Critical Care Medicine-Pulmonary Disorders>>>>>Pulmonary Infections
Question 8#

A 75-year-old woman is admitted to the ICU after coronary artery bypass graft complicated by cardiogenic shock. She is improving on ICU day 4, and her ventilator settings are pressure support 10 cm H2O, PEEP 8 cm H2O, and FiO2 0.4. She is noted later that day to have increased frequency of thick secretions requiring suctioning through her endotracheal tube and develops a new fever at 39°C. Over the course of the evening, she experiences frequent oxygen desaturation, requiring an increase in her FiO2 to 0.6. A chest radiograph reveals a new opacity in the right lower lung field, and she is started on vancomycin and levofloxacin. Sputum culture grows Acinetobacter baumannii after 48 hours without other organisms identified over the next 24 hours.

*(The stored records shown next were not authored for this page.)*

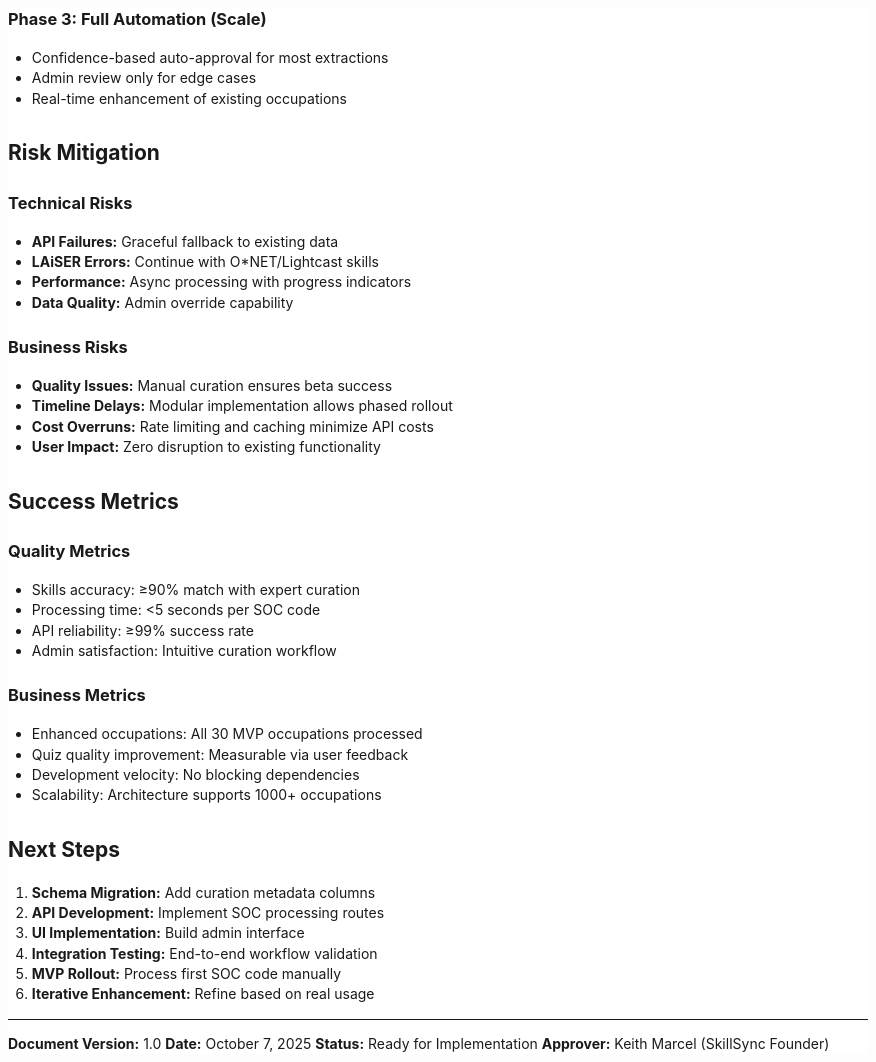 ### Phase 3: Full Automation (Scale)
- Confidence-based auto-approval for most extractions
- Admin review only for edge cases
- Real-time enhancement of existing occupations

## Risk Mitigation

### Technical Risks
- **API Failures:** Graceful fallback to existing data
- **LAiSER Errors:** Continue with O*NET/Lightcast skills
- **Performance:** Async processing with progress indicators
- **Data Quality:** Admin override capability

### Business Risks
- **Quality Issues:** Manual curation ensures beta success
- **Timeline Delays:** Modular implementation allows phased rollout
- **Cost Overruns:** Rate limiting and caching minimize API costs
- **User Impact:** Zero disruption to existing functionality

## Success Metrics

### Quality Metrics
- Skills accuracy: ≥90% match with expert curation
- Processing time: <5 seconds per SOC code
- API reliability: ≥99% success rate
- Admin satisfaction: Intuitive curation workflow

### Business Metrics
- Enhanced occupations: All 30 MVP occupations processed
- Quiz quality improvement: Measurable via user feedback
- Development velocity: No blocking dependencies
- Scalability: Architecture supports 1000+ occupations

## Next Steps

1. **Schema Migration:** Add curation metadata columns
2. **API Development:** Implement SOC processing routes
3. **UI Implementation:** Build admin interface
4. **Integration Testing:** End-to-end workflow validation
5. **MVP Rollout:** Process first SOC code manually
6. **Iterative Enhancement:** Refine based on real usage

---

**Document Version:** 1.0
**Date:** October 7, 2025
**Status:** Ready for Implementation
**Approver:** Keith Marcel (SkillSync Founder)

What is the BEST next step in her management?

A. Continue levofloxacin, discontinue vancomycin
B. Discontinue vancomycin and levofloxacin, start meropenem
C. Discontinue vancomycin, add ceftriaxone to levofloxacin
D. Discontinue vancomycin and levofloxacin, start linezolid
E. Continue vancomycin and levofloxacin

Correct Answer is B

Comment:

Correct Answer: B

This patient is presenting with VAP, as indicated by the development of fevers, increased sputum production, radiographic infiltrate, and worsening respiratory status after 4 days of mechanical ventilation. Common organisms in VAP include methicillin-resistant S. aureus, P. aeruginosa, and other gram-negative bacilli including Acinetobacter species. Although empiric coverage for Acinetobacter is not necessary unless there is a high degree of suspicion based on past infections, the isolation of this organism in sputum culture warrants appropriate antibiotic coverage. The treatments of choice for Acinetobacter species are either a carbepenem or ampicillin/sulbactam, with further treatment guided by antimicrobial susceptibility testing and local antibiogram data (answer B is correct; answers A, C, and D are incorrect). Ongoing empiric coverage for other organisms is not necessary in VAP once cultures have resulted (answer E is incorrect).

Reference:

  1. Kalil AC, Metersky ML, Klompas M, et al. Management of adults with hospital-acquired and ventilator-associated pneumonia: 2016 clinical practice guidelines by the infectious diseases Society of America and the American Thoracic Society. Clin Infect Dis. 2016;63(5):e61-e111.